If you like feel-good comedy you’ll find it tolerable. If you’ve been to a soccer match you might find it unwatchable. For instance, as we begin series three and Ted sends his son on a plane back to the United States, the hot gossip is that Richmond are in trouble.
Everyone says they will finish “22nd” in the table. But who talks like that? In the real world they would be warning Ted that the club risks relegation. On Ted Lasso the “r” word never comes up – presumably because many Americans are unfamiliar with the concept.
A few subplots swirl around. Ted’s kit man turned assistant coach (Nick Mohammed) has been appointed manager of West Ham (owned by Welton’s slithery ex). Meanwhile to motivate his players Ted takes them on a trip to the London sewers.

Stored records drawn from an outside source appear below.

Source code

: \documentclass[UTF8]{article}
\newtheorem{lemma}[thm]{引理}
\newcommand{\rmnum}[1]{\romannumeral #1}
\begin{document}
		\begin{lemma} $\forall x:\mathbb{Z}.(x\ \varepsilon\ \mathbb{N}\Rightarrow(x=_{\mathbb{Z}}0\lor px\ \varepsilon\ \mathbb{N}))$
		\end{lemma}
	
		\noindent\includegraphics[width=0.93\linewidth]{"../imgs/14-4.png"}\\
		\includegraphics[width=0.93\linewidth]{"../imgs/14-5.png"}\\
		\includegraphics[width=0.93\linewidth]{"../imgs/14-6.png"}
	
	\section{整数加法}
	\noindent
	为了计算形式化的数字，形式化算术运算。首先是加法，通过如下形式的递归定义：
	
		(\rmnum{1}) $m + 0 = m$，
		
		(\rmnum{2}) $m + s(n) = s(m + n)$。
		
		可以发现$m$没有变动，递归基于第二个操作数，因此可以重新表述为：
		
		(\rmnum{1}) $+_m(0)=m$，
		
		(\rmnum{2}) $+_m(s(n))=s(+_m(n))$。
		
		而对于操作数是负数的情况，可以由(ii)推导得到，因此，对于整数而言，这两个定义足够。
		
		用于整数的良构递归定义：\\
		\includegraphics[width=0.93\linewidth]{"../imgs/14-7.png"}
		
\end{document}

They learn the invaluable life lesson that the network of pipes is interconnected – just like a smoothly-oiled Premier League team (I had a flashback to the old Bray Wanderers loos). Elsewhere, one of Ted’s coaching staff is named Roy Kent (Brett Goldstein) and is modelled on Roy Keane – though the resemblance in truth starts and ends with being named “Roy”.
Ted Lasso is equipped with a jaunty theme tune, which turns out to have been written by Marcus Mumford. In his day job fronting Mumford and Sons, Mumford takes folk music and turns it into something plastic and soulless. The same effect is achieved by Ted Lasso – a soccer show that you’ll only enjoy if you’ve never been near a real match in your life.